-- Data extract follows --

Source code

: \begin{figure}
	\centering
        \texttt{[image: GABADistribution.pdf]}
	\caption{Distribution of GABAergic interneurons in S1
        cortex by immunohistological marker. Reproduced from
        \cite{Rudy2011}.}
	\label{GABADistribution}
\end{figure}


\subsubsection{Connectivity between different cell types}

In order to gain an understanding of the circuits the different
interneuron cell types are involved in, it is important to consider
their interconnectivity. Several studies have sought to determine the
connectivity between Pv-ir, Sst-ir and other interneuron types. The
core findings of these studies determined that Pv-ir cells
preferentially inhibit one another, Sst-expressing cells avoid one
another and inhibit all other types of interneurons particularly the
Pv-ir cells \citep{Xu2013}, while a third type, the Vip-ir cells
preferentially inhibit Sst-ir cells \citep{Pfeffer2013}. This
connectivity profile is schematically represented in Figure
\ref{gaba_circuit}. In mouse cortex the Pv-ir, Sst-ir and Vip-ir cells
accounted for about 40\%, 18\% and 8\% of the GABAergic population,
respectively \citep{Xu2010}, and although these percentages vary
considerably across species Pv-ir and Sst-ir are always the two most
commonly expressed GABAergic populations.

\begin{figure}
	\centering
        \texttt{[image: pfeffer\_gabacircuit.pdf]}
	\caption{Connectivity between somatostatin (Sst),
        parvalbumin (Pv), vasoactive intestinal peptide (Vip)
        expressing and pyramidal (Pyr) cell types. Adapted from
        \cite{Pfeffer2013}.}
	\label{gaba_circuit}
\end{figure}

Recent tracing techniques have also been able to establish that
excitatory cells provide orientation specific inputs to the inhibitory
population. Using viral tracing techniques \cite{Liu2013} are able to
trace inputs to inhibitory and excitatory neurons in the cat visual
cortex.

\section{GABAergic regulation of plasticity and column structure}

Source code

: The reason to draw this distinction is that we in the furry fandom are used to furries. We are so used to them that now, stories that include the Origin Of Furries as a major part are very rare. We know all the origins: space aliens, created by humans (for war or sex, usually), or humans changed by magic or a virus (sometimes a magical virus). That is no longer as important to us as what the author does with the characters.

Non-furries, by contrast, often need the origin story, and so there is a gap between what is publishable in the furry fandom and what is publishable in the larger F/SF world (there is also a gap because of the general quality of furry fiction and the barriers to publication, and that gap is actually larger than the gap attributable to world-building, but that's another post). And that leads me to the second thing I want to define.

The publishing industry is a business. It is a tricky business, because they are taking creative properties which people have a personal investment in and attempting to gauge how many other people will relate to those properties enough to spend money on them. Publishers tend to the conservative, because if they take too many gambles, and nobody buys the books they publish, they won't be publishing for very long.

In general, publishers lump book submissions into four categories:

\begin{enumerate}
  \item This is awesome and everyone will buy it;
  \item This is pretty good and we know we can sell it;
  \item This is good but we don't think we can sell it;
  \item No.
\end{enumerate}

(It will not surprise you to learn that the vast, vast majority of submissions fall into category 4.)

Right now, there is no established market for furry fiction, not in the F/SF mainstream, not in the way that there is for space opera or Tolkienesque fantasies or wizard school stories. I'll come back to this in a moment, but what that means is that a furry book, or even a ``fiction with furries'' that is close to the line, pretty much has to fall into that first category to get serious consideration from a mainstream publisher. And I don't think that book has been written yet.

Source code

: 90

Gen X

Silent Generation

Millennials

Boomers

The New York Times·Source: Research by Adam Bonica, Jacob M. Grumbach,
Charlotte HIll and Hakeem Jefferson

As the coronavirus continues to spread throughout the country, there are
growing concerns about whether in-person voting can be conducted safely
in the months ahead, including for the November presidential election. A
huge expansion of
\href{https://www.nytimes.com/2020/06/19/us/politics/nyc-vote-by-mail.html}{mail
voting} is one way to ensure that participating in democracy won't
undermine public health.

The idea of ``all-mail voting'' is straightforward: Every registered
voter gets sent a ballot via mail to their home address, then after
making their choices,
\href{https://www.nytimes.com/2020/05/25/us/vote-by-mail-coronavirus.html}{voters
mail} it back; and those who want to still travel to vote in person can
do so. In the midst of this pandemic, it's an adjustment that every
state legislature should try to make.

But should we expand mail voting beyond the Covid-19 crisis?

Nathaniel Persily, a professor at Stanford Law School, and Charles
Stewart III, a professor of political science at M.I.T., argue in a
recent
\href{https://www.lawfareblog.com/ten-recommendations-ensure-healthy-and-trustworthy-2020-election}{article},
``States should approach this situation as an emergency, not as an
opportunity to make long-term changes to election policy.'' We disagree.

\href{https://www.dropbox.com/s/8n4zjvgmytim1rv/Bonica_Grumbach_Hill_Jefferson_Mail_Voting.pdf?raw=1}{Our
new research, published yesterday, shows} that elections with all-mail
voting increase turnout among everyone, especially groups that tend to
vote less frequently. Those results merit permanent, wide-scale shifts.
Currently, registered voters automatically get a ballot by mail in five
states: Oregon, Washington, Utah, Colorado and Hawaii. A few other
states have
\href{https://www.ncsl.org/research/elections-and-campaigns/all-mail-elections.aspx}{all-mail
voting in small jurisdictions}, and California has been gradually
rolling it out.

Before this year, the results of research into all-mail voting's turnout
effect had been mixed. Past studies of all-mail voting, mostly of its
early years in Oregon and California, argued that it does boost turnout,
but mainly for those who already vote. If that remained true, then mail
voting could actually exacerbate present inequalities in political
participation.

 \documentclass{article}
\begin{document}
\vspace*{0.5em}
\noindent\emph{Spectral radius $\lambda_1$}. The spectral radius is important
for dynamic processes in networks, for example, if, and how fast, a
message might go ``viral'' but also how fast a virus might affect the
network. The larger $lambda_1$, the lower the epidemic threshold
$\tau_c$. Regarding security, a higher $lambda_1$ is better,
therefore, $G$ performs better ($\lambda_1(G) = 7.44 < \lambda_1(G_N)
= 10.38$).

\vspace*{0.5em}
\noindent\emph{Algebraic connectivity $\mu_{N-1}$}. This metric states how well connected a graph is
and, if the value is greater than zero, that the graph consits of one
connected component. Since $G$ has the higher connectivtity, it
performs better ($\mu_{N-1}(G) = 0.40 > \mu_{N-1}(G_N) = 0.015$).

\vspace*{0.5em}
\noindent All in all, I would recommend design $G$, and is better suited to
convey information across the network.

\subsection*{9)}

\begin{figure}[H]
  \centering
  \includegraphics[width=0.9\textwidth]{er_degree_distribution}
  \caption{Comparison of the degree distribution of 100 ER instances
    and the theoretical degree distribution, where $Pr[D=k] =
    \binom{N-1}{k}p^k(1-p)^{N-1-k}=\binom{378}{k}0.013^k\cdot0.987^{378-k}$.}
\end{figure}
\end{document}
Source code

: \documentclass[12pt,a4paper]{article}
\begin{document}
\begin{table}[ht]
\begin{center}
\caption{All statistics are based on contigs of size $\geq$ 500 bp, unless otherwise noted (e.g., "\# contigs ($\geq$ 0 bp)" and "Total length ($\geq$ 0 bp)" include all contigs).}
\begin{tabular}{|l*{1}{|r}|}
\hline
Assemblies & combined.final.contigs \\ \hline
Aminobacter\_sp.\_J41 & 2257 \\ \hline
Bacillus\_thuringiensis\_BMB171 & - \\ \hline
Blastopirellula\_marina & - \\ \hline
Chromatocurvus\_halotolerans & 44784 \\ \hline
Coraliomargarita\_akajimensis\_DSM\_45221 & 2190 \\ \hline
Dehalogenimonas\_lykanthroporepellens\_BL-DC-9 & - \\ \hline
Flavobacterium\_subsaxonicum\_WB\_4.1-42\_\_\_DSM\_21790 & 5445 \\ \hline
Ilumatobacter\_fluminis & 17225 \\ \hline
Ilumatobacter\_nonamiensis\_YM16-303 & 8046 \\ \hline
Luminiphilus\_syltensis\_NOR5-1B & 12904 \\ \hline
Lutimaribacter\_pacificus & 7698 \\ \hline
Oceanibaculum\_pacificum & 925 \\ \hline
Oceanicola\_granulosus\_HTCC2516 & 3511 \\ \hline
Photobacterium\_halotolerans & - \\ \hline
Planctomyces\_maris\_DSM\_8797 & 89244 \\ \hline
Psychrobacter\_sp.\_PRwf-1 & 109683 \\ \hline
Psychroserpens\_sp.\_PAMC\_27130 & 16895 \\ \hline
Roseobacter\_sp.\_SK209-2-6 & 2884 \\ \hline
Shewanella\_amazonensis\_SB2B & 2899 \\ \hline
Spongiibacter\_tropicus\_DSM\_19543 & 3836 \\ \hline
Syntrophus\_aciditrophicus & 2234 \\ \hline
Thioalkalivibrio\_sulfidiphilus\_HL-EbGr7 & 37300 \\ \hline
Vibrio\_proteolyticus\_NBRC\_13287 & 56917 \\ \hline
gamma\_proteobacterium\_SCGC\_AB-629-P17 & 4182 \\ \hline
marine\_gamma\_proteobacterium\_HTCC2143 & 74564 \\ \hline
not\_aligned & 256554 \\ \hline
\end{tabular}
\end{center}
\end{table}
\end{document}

-- Data extract concluded --

Search each line of the data above for "these", and copy the lines where it occurs.

◆ Result for this task:
core findings of these studies determined that Pv-ir cells
respectively \citep{Xu2010}, and although these percentages vary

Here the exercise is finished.